Re: [PATCH RFC 2/9] timekeeping: new interfaces for multigrain timestamp handing

Dave Chinner <david@xxxxxxxxxxxxx> · Wed, 1 Nov 2023 08:57:09 +1100

On Tue, Oct 31, 2023 at 07:29:18AM -0400, Jeff Layton wrote:
> On Tue, 2023-10-31 at 09:03 +0200, Amir Goldstein wrote:
> > On Tue, Oct 31, 2023 at 3:42 AM Dave Chinner <david@xxxxxxxxxxxxx> wrote:
> > > 
> > [...]
> > > .... and what is annoying is that that the new i_version just a
> > > glorified ctime change counter. What we should be fixing is ctime -
> > > integrating this change counting into ctime would allow us to make
> > > i_version go away entirely. i.e. We don't need a persistent ctime
> > > change counter if the ctime has sufficient resolution or persistent
> > > encoding that it does not need an external persistent change
> > > counter.
> > > 
> > > That was reasoning behind the multi-grain timestamps. While the mgts
> > > implementation was flawed, the reasoning behind it certainly isn't.
> > > We should be trying to get rid of i_version by integrating it into
> > > ctime updates, not arguing how atime vs i_version should work.
> > > 
> > > > So I don't think the issue here is "i_version" per se.

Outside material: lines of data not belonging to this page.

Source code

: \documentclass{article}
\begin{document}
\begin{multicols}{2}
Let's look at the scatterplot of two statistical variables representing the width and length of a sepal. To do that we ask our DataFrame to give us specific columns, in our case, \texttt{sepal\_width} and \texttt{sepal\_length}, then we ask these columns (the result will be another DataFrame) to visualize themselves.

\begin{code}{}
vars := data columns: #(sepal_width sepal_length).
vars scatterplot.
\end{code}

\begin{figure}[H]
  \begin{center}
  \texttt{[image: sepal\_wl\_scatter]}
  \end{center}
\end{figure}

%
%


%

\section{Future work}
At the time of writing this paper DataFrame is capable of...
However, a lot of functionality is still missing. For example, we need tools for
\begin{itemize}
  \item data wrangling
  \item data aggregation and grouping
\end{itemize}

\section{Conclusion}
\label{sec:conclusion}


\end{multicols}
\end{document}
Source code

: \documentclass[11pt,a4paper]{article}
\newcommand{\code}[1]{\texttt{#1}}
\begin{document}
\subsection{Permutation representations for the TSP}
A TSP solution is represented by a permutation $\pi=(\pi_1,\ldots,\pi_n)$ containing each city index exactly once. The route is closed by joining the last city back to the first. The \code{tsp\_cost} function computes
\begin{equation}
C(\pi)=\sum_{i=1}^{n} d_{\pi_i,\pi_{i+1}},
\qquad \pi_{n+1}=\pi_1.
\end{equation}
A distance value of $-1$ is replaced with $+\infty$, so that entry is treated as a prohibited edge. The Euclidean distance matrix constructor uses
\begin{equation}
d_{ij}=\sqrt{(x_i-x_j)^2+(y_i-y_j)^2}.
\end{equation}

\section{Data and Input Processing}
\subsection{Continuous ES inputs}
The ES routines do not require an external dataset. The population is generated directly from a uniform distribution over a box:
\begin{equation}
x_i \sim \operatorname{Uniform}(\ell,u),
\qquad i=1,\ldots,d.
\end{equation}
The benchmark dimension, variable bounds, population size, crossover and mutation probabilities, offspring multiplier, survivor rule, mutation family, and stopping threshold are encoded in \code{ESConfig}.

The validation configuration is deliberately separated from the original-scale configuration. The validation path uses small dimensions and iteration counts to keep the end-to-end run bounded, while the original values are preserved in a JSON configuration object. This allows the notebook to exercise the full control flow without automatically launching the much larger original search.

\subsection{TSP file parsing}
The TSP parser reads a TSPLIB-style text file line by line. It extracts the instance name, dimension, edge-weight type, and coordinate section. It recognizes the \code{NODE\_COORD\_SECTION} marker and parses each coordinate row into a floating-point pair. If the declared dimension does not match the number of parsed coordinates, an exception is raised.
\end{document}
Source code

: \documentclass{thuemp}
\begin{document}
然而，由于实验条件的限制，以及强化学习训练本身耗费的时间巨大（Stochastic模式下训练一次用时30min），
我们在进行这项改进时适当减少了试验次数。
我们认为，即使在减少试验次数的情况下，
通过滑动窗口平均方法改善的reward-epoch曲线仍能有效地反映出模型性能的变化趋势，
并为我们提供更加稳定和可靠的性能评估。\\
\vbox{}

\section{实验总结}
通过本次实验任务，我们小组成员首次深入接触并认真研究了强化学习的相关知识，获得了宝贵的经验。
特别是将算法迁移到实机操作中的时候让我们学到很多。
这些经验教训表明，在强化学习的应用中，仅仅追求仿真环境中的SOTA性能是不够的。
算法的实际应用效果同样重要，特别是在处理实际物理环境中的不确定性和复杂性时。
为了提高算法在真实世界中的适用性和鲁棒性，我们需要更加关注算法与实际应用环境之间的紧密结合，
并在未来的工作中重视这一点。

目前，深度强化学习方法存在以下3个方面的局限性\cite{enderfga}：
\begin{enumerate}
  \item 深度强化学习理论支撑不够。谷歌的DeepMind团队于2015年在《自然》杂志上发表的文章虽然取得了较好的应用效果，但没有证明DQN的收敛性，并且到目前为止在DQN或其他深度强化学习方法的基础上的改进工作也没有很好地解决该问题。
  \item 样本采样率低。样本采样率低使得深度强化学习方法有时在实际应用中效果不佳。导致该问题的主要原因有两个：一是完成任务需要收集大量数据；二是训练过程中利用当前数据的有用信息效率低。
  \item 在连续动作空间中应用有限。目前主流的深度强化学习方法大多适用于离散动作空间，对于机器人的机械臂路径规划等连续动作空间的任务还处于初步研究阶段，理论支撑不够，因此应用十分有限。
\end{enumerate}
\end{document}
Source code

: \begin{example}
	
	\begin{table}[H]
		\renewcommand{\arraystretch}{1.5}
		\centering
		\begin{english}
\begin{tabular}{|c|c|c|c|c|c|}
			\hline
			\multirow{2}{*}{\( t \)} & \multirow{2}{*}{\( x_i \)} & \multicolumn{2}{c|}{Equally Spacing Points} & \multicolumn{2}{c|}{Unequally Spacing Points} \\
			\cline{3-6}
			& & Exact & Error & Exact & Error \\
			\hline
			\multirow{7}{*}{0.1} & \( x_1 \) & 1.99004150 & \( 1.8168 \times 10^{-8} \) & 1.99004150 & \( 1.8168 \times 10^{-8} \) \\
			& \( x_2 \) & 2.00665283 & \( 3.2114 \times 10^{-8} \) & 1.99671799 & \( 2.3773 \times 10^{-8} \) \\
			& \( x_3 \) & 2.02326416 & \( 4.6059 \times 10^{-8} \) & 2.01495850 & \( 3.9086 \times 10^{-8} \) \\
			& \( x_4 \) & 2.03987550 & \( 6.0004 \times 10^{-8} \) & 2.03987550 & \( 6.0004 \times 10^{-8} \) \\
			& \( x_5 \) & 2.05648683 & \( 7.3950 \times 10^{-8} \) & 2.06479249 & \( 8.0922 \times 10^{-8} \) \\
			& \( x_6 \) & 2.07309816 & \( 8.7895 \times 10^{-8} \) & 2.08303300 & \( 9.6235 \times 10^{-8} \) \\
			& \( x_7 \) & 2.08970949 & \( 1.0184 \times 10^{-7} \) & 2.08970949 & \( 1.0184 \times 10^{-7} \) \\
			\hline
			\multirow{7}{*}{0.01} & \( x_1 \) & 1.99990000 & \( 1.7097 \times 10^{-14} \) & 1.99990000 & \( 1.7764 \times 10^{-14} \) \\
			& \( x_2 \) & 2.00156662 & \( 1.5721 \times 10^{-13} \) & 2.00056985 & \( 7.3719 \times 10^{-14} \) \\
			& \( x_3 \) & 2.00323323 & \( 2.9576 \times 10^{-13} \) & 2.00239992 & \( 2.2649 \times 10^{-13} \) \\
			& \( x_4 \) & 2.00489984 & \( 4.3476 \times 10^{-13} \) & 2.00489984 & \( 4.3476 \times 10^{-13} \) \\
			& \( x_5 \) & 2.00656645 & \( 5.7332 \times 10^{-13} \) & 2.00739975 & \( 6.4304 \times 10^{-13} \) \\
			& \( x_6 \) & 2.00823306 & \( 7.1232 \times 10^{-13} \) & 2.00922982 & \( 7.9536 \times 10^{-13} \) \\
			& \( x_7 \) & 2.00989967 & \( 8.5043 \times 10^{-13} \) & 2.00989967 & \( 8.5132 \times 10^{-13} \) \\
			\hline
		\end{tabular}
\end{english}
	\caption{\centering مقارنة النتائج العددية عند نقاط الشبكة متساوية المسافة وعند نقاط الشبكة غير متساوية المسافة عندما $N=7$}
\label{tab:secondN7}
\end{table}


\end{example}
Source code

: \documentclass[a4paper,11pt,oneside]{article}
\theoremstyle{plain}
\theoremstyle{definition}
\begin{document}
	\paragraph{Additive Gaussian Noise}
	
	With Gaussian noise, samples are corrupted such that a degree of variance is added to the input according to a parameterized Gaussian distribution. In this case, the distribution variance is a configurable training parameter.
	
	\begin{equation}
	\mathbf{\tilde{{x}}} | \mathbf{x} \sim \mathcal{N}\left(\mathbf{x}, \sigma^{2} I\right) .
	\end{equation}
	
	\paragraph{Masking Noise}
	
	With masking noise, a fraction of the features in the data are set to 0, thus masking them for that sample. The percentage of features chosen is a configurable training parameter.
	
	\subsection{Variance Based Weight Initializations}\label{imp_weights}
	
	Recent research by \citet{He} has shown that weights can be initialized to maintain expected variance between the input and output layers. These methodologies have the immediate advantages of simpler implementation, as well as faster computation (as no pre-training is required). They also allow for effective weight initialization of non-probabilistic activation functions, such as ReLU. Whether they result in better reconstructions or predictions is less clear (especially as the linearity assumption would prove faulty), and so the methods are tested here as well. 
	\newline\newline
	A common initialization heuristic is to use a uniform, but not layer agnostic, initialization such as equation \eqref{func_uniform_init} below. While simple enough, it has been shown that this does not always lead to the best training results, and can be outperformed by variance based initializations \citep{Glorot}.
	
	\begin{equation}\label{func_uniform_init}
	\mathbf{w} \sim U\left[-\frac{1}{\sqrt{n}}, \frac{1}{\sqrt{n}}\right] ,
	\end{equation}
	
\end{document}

I think in a
> > > > vacuum, the best option of i_version is pretty obvious.  But if you
> > > > want i_version to track di_changecount, *then* you end up with that
> > > > situation where the persistence of atime matters, and i_version needs
> > > > to update whenever a (persistent) atime update happens.
> > > 
> > > Yet I don't want i_version to track di_changecount.
> > > 
> > > I want to *stop supporting i_version altogether* in XFS.
> > > 
> > > I want i_version as filesystem internal metadata to die completely.
> > > 
> > > I don't want to change the on disk format to add a new i_version
> > > field because we'll be straight back in this same siutation when the
> > > next i_version bug is found and semantics get changed yet again.
> > > 
> > > Hence if we can encode the necessary change attributes into ctime,
> > > we can drop VFS i_version support altogether.  Then the "atime bumps
> > > i_version" problem also goes away because then we *don't use
> > > i_version*.
> > > 
> > > But if we can't get the VFS to do this with ctime, at least we have
> > > the abstractions available to us (i.e. timestamp granularity and
> > > statx change cookie) to allow XFS to implement this sort of
> > > ctime-with-integrated-change-counter internally to the filesystem
> > > and be able to drop i_version support....
> > > 
> > 
> > I don't know if it was mentioned before in one of the many threads,
> > but there is another benefit of ctime-with-integrated-change-counter
> > approach - it is the ability to extend the solution with some adaptations
> > also to mtime.
> > 
> > The "change cookie" is used to know if inode metadata cache should
> > be invalidated and mtime is often used to know if data cache should
> > be invalidated, or if data comparison could be skipped (e.g. rsync).
> > 
> > The difference is that mtime can be set by user, so using lower nsec
> > bits for modification counter would require to truncate the user set
> > time granularity to 100ns - that is probably acceptable, but only as
> > an opt-in behavior.
> > 
> > The special value 0 for mtime-change-counter could be reserved for
> > mtime that was set by the user or for upgrade of existing inode,
> > where 0 counter means that mtime cannot be trusted as an accurate
> > data modification-cookie.
> > 
> > This feature is going to be useful for the vfs HSM implementation [1]
> > that I am working on and it actually rhymes with the XFS DMAPI
> > patches that were never fully merged upstream.
> > 
> > Speaking on behalf of my employer, we would love to see the data
> > modification-cookie feature implemented, whether in vfs or in xfs.
> > 
> > *IF* the result on this thread is that the chosen solution is
> > ctime-with-change-counter in XFS
> > *AND* if there is agreement among XFS developers to extend it with
> > an opt-in mkfs/mount option to 100ns-mtime-with-change-counter in XFS
> > *THEN* I think I will be able to allocate resources to drive this xfs work.
> > 
> > Thanks,
> > Amir.
> > 
> > [1] https://github.com/amir73il/fsnotify-utils/wiki/Hierarchical-Storage-Management-API
> 
> I agree with Christian that if you can do this inside of XFS altogether,
> then that's a preferable solution. I don't quite understand how ctime-
> with-change-counter is intended to work however, so I'll have to reserve
> judgement there.

Yeah, this is pretty straight forward to do in XFS, I think. We were
talking about it on #xfs yesterday afternoon, and it all we really
need to do is this:

1. remove SB_I_VERSION from the superblock.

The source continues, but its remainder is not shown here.